Dataset records

────────────────────

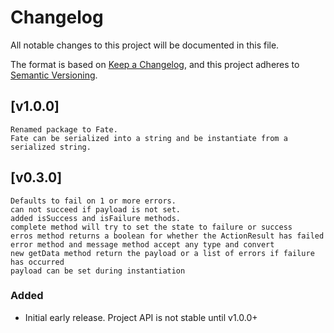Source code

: # Changelog

All notable changes to this project will be documented in this file.

The format is based on [Keep a Changelog](https://keepachangelog.com/en/1.0.0/),
and this project adheres to [Semantic Versioning](https://semver.org/spec/v2.0.0.html).

## [v1.0.0]
	Renamed package to Fate.
	Fate can be serialized into a string and be instantiate from a serialized string.

## [v0.3.0]
	Defaults to fail on 1 or more errors.
	can not succeed if payload is not set.
	added isSuccess and isFailure methods.
	complete method will try to set the state to failure or success
	erros method returns a boolean for whether the ActionResult has failed
	error method and message method accept any type and convert
	new getData method return the payload or a list of errors if failure has occurred
	payload can be set during instantiation


### Added
-   Initial early release. Project API is not stable until v1.0.0+

[v0.1.0]: https://github.com/toreda/action-result/compare/v0.0.0...v0.1.0
[unreleased]: https://github.com/toreda/action-result/compare/v0.0.0...HEAD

────────────────────

Return the records above exactly as written. Do not include their images.

Source code

: # Changelog

All notable changes to this project will be documented in this file.

The format is based on [Keep a Changelog](https://keepachangelog.com/en/1.0.0/),
and this project adheres to [Semantic Versioning](https://semver.org/spec/v2.0.0.html).

## [v1.0.0]
	Renamed package to Fate.
	Fate can be serialized into a string and be instantiate from a serialized string.

## [v0.3.0]
	Defaults to fail on 1 or more errors.
	can not succeed if payload is not set.
	added isSuccess and isFailure methods.
	complete method will try to set the state to failure or success
	erros method returns a boolean for whether the ActionResult has failed
	error method and message method accept any type and convert
	new getData method return the payload or a list of errors if failure has occurred
	payload can be set during instantiation


### Added
-   Initial early release. Project API is not stable until v1.0.0+

[v0.1.0]: https://github.com/toreda/action-result/compare/v0.0.0...v0.1.0
[unreleased]: https://github.com/toreda/action-result/compare/v0.0.0...HEAD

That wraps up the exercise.